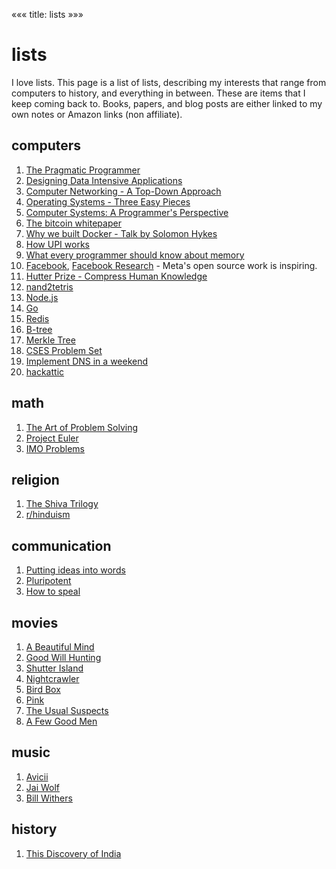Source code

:«««
title: lists
»»»

# lists

I love lists. This page is a list of lists, describing my interests that range from computers to history, and everything in between. These are items that I keep coming back to. Books, papers, and blog posts are either linked to my own notes or Amazon links (non affiliate).

## computers

1. [The Pragmatic Programmer](https://www.amazon.com/Pragmatic-Programmer-journey-mastery-Anniversary/dp/0135957052)
2. [Designing Data Intensive Applications](https://www.amazon.com/gp/product/1449373321/ref=as_li_qf_sp_asin_il_tl?ie=UTF8&tag=dataintensive-20&camp=1789&creative=9325&linkCode=as2&creativeASIN=1449373321&linkId=7b365b768a6f6c8e5e397e48e30d435e)
3. [Computer Networking - A Top-Down Approach](https://www.amazon.com/Computer-Networking-Top-Down-Approach-7th/dp/0133594149/ref=sr_1_2?crid=336CFJSUYAA1B&keywords=computer+networking+a+top-down+approach&qid=1707666827&s=books&sprefix=computer+networkin%2Cstripbooks-intl-ship%2C321&sr=1-2)
4. [Operating Systems - Three Easy Pieces](https://pages.cs.wisc.edu/~remzi/OSTEP/)
5. [Computer Systems: A Programmer's Perspective](https://csapp.cs.cmu.edu/)
6. [The bitcoin whitepaper](https://bitcoin.org/en/bitcoin-paper)
7. [Why we built Docker - Talk by Solomon Hykes](https://www.youtube.com/watch?v=3N3n9FzebAA)
8. [How UPI works](https://blog.setu.co/articles/upi-101-the-basics)
9. [What every programmer should know about memory](https://lwn.net/Articles/250967/)
10. [Facebook](https://github.com/facebook), [Facebook Research](https://github.com/facebookresearch/) - Meta's open source work is inspiring.
11. [Hutter Prize - Compress Human Knowledge](http://prize.hutter1.net/)
12. [nand2tetris](https://www.nand2tetris.org/)
13. [Node.js](https://nodejs.org/en)
14. [Go](https://go.dev/)
15. [Redis](https://redis.io/)
16. [B-tree](https://en.wikipedia.org/wiki/B-tree)
17. [Merkle Tree](https://en.wikipedia.org/wiki/Merkle_tree)
18. [CSES Problem Set](https://cses.fi/problemset/)
19. [Implement DNS in a weekend](https://implement-dns.wizardzines.com/)
20. [hackattic](https://hackattic.com/)

## math

1. [The Art of Problem Solving](https://artofproblemsolving.com/)
2. [Project Euler](https://projecteuler.net/)
3. [IMO Problems](https://www.imo-official.org/problems.aspx)

## religion

1. [The Shiva Trilogy](https://www.amazon.in/Triology-Boxset-Perfect-Festive-Season/dp/9356294518)
2. [r/hinduism](https://www.reddit.com/r/hinduism/)

## communication

1. [Putting ideas into words](https://paulgraham.com/words.html)
2. [Pluripotent](https://www.theplurisociety.com/)
3. [How to speal](https://www.youtube.com/watch?v=Unzc731iCUY&ab_channel=MITOpenCourseWare)

## movies

1. [A Beautiful Mind](<https://en.wikipedia.org/wiki/A_Beautiful_Mind_(film)>)
2. [Good Will Hunting](https://en.wikipedia.org/wiki/Good_Will_Hunting)
3. [Shutter Island](<https://en.wikipedia.org/wiki/Shutter_Island_(film)>)
4. [Nightcrawler](<https://en.wikipedia.org/wiki/Nightcrawler_(film)>)
5. [Bird Box](<https://en.wikipedia.org/wiki/Bird_Box_(film)>)
6. [Pink](<https://en.wikipedia.org/wiki/Pink_(2016_film)>)
7. [The Usual Suspects](https://en.wikipedia.org/wiki/The_Usual_Suspects)
8. [A Few Good Men](https://en.wikipedia.org/wiki/A_Few_Good_Men)

## music

1. [Avicii](https://en.wikipedia.org/wiki/Avicii)
2. [Jai Wolf](https://en.wikipedia.org/wiki/Jai_Wolf)
3. [Bill Withers](https://en.wikipedia.org/wiki/Bill_Withers)

## history

1. [This Discovery of India](https://www.amazon.in/Discovery-India-Jawaharlal-Nehru/dp/0143031031)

════════════════════

▶ Exercise brief
Locate the word "computers" in the entries, and copy every line where it is found.

▶ Exercise answer
I love lists. This page is a list of lists, describing my interests that range from computers to history, and everything in between. These are items that I keep coming back to. Books, papers, and blog posts are either linked to my own notes or Amazon links (non affiliate).
## computers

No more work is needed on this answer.